[Collected data]
○ ○ ○
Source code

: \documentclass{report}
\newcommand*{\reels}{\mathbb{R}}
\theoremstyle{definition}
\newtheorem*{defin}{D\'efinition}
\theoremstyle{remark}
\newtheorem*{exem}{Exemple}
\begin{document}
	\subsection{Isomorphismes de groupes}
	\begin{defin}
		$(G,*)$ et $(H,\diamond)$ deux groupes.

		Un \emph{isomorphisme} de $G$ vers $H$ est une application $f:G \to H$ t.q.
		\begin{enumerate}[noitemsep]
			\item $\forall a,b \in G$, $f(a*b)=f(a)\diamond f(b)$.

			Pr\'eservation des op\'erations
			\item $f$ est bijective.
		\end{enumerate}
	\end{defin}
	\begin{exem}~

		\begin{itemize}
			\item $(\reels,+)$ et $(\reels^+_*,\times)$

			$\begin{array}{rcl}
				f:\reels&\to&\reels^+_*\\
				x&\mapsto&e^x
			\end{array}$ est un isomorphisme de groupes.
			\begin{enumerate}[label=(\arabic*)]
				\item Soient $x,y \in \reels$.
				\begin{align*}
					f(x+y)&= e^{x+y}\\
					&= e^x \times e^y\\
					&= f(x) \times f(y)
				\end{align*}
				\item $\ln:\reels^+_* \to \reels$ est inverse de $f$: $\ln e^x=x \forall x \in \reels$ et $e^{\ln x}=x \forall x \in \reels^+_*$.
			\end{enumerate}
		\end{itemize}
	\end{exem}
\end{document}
○ ○ ○
TASK STATEMENT. Reproduce every entry above without a single alteration.

YOUR SOLUTION.
Source code

: \documentclass{report}
\newcommand*{\reels}{\mathbb{R}}
\theoremstyle{definition}
\newtheorem*{defin}{D\'efinition}
\theoremstyle{remark}
\newtheorem*{exem}{Exemple}
\begin{document}
	\subsection{Isomorphismes de groupes}
	\begin{defin}
		$(G,*)$ et $(H,\diamond)$ deux groupes.

		Un \emph{isomorphisme} de $G$ vers $H$ est une application $f:G \to H$ t.q.
		\begin{enumerate}[noitemsep]
			\item $\forall a,b \in G$, $f(a*b)=f(a)\diamond f(b)$.

			Pr\'eservation des op\'erations
			\item $f$ est bijective.
		\end{enumerate}
	\end{defin}
	\begin{exem}~

		\begin{itemize}
			\item $(\reels,+)$ et $(\reels^+_*,\times)$

			$\begin{array}{rcl}
				f:\reels&\to&\reels^+_*\\
				x&\mapsto&e^x
			\end{array}$ est un isomorphisme de groupes.
			\begin{enumerate}[label=(\arabic*)]
				\item Soient $x,y \in \reels$.
				\begin{align*}
					f(x+y)&= e^{x+y}\\
					&= e^x \times e^y\\
					&= f(x) \times f(y)
				\end{align*}
				\item $\ln:\reels^+_* \to \reels$ est inverse de $f$: $\ln e^x=x \forall x \in \reels$ et $e^{\ln x}=x \forall x \in \reels^+_*$.
			\end{enumerate}
		\end{itemize}
	\end{exem}
\end{document}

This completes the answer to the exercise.